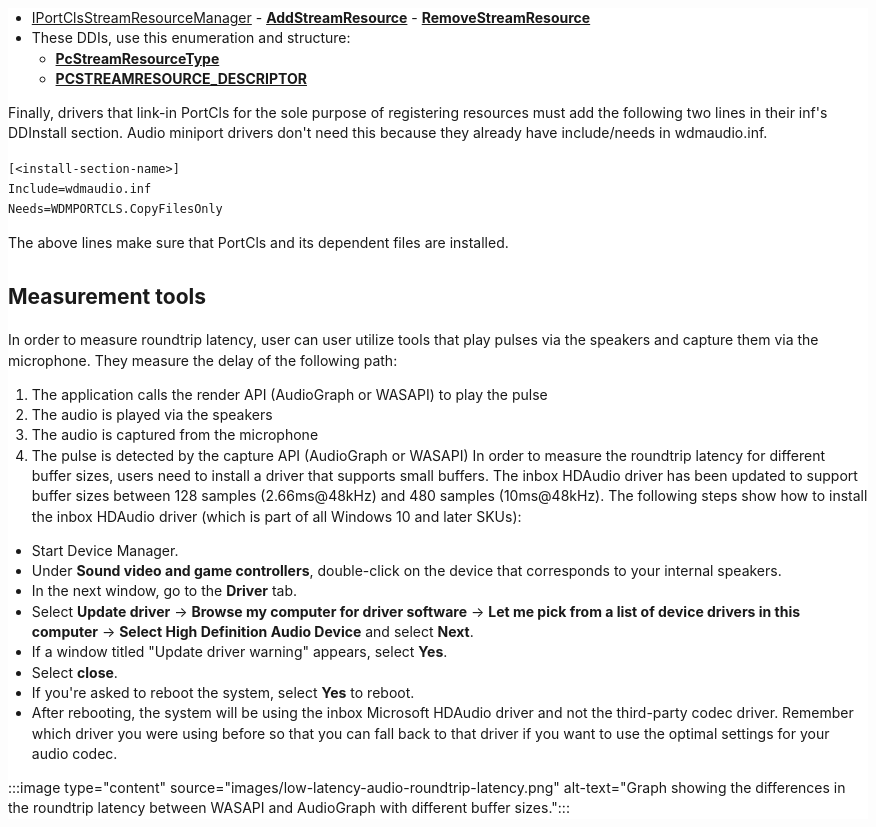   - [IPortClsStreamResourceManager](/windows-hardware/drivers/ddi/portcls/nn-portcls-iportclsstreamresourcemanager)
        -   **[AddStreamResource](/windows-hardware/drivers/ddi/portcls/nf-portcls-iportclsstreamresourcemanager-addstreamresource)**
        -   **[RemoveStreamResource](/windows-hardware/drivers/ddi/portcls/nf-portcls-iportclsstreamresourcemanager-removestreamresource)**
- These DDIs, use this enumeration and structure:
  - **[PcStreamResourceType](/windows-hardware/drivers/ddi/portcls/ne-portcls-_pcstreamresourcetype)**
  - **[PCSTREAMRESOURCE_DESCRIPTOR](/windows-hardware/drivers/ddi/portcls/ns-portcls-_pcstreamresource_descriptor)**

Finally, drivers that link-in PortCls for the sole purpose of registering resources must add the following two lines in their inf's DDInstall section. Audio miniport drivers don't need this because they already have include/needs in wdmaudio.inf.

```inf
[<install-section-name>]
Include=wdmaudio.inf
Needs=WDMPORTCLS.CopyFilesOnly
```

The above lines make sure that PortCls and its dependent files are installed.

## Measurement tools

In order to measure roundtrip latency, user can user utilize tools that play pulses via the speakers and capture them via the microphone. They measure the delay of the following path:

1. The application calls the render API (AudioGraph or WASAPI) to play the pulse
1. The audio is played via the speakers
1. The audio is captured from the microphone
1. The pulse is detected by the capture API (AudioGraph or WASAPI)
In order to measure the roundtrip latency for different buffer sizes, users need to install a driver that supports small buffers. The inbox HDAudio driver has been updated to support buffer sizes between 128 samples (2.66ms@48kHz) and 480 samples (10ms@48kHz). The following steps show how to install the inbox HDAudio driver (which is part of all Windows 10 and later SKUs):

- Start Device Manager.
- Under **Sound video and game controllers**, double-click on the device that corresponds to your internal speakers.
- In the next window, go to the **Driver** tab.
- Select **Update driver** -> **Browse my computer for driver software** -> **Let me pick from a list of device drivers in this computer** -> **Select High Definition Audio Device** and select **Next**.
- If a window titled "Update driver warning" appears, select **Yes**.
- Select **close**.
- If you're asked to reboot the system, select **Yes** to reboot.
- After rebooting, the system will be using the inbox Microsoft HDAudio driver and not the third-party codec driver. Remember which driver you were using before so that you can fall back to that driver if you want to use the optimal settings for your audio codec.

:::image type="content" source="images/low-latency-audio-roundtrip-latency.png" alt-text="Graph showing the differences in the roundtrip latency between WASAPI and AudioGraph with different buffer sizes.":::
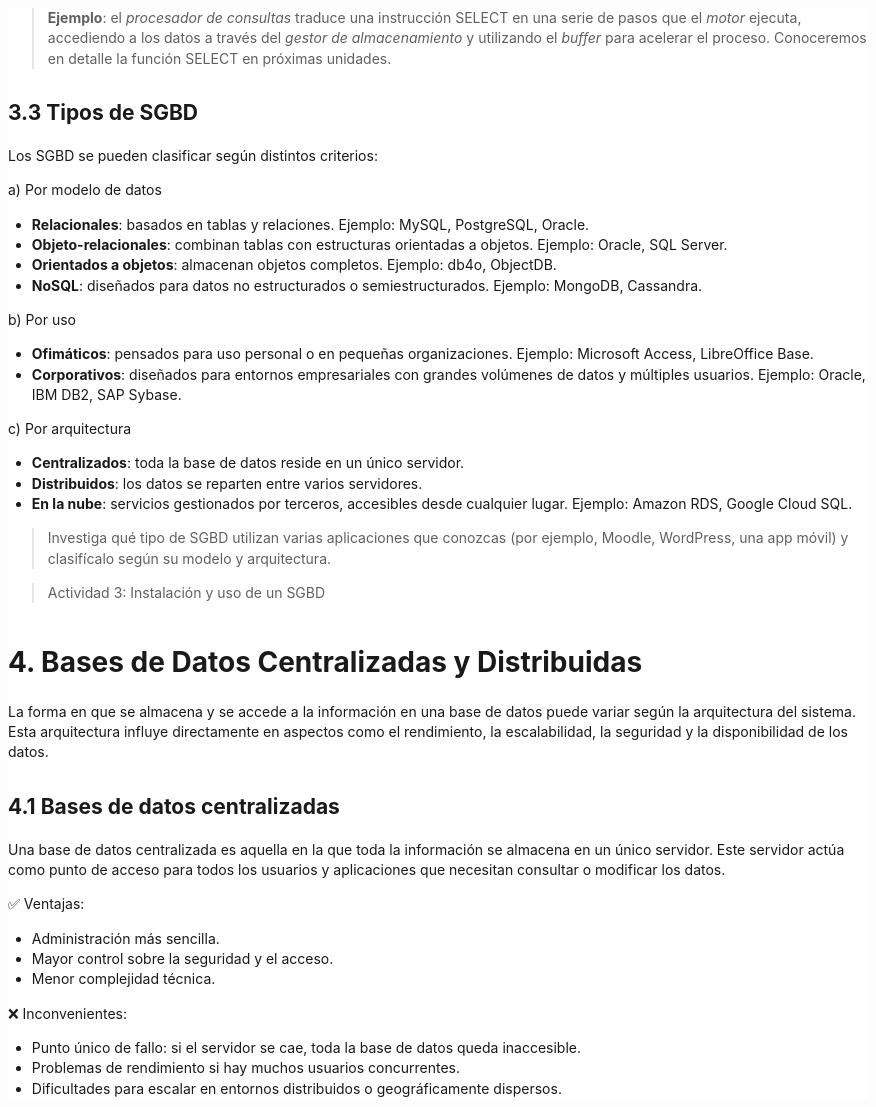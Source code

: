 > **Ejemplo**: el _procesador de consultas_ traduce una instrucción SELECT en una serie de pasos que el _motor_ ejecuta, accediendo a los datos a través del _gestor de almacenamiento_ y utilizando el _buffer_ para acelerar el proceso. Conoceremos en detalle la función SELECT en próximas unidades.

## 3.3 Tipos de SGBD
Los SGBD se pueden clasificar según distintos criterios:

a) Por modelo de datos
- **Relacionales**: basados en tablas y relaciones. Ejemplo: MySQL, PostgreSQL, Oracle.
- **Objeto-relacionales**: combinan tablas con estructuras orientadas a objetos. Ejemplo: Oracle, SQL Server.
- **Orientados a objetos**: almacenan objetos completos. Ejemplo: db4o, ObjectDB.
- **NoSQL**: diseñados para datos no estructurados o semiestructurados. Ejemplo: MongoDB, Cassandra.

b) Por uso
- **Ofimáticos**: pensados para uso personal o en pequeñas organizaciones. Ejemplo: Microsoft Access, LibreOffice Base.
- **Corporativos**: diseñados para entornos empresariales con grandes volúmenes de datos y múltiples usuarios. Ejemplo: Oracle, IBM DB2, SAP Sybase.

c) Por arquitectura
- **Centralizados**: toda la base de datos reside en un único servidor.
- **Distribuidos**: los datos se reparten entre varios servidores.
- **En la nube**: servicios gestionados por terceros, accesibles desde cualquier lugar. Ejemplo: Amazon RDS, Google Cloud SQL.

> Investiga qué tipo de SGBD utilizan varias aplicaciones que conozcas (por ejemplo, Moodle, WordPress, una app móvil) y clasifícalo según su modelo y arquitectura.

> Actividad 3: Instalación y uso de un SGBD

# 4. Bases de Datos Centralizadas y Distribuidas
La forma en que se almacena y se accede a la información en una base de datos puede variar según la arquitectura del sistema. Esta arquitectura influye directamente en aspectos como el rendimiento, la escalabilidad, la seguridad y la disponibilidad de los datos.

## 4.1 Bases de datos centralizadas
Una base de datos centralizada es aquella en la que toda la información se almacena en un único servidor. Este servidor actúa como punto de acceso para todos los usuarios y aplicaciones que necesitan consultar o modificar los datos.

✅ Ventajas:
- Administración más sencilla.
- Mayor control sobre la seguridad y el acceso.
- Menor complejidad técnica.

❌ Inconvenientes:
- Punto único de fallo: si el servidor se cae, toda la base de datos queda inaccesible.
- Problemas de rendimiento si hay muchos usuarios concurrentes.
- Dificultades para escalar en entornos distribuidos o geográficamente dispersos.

━━━━━━━━

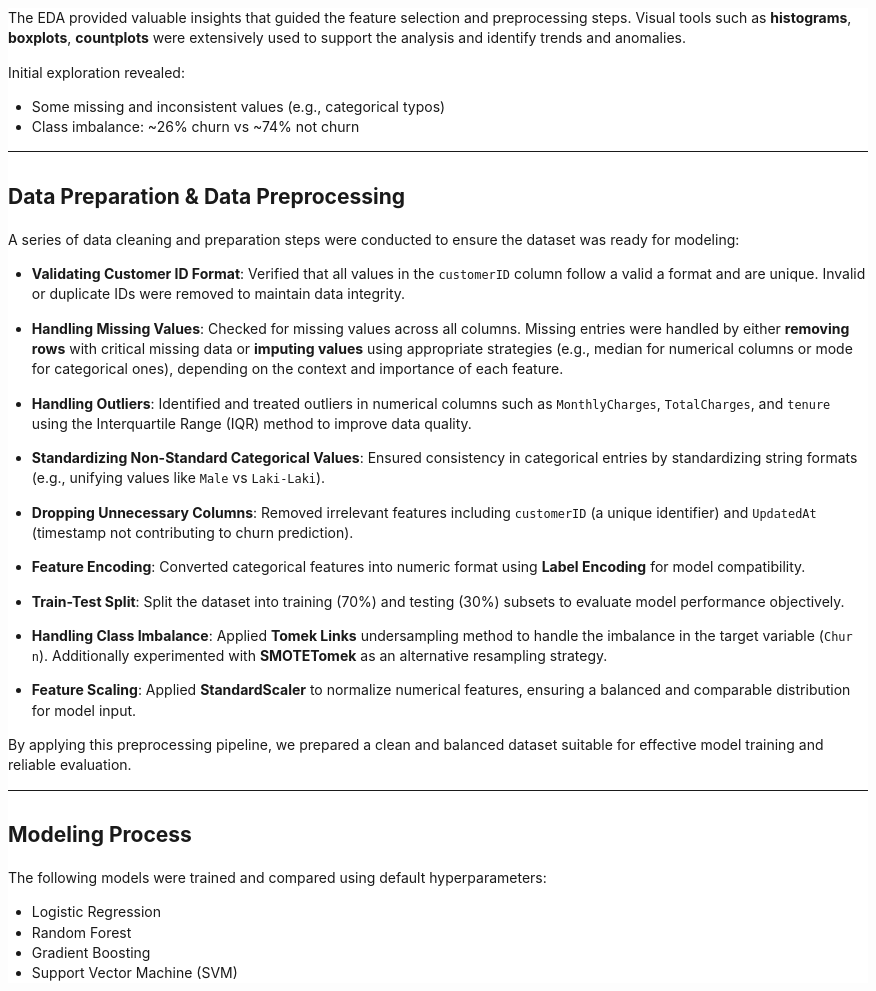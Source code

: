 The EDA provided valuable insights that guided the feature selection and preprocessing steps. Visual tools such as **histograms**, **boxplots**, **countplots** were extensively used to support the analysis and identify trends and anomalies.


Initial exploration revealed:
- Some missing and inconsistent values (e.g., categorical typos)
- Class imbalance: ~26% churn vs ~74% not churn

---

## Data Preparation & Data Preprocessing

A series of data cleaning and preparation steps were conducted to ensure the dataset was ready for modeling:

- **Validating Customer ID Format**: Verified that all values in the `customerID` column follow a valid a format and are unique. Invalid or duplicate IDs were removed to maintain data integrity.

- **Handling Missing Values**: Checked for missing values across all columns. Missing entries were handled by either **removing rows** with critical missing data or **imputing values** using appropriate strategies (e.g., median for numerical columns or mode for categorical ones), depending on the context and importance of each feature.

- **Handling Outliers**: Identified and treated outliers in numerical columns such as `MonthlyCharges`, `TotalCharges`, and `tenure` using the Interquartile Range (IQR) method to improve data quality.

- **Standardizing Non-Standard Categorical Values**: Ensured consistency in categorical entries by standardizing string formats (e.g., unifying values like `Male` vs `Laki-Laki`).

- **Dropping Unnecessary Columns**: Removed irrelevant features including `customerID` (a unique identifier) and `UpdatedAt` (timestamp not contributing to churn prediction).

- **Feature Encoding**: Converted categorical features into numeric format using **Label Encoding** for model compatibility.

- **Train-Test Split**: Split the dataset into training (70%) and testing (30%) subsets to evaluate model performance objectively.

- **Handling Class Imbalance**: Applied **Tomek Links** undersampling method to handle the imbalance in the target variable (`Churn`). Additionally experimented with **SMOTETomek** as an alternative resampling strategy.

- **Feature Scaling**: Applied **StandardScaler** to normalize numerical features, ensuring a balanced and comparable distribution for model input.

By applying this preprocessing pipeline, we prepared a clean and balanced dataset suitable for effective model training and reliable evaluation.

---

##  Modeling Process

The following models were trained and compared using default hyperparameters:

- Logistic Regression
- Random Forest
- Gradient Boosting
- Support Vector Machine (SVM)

━━━━━━━━

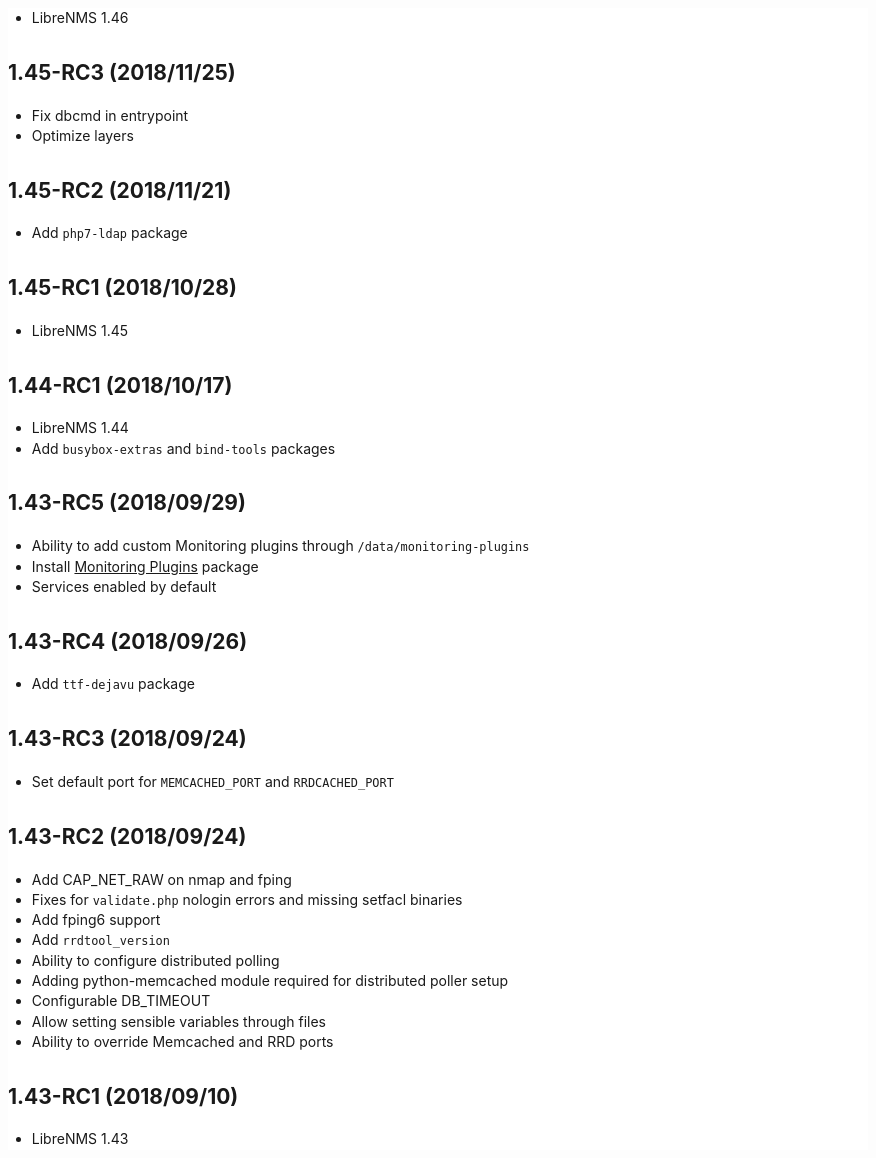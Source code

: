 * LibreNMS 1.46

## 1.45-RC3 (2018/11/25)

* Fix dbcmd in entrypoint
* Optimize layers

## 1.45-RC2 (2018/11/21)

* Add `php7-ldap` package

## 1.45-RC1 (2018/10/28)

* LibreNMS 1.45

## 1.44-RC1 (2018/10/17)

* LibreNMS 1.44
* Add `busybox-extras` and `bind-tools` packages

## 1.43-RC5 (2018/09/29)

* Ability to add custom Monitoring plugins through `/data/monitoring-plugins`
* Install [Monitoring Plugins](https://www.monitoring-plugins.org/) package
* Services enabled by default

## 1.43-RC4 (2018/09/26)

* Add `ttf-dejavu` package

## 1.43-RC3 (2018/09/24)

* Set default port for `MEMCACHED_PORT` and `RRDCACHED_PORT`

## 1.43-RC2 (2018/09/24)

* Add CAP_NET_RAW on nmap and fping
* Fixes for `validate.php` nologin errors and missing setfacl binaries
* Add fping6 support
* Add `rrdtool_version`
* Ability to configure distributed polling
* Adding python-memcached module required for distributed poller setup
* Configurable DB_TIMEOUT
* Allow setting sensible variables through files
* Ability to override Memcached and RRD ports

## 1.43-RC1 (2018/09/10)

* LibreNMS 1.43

━━━━━━━━

## What needs to be done
Using the data above, reproduce exactly the lines between those holding "- Problemas de" and "- Dificultades para", inclusive, and no others.

## Expected answer
- Problemas de rendimiento si hay muchos usuarios concurrentes.
- Dificultades para escalar en entornos distribuidos o geográficamente dispersos.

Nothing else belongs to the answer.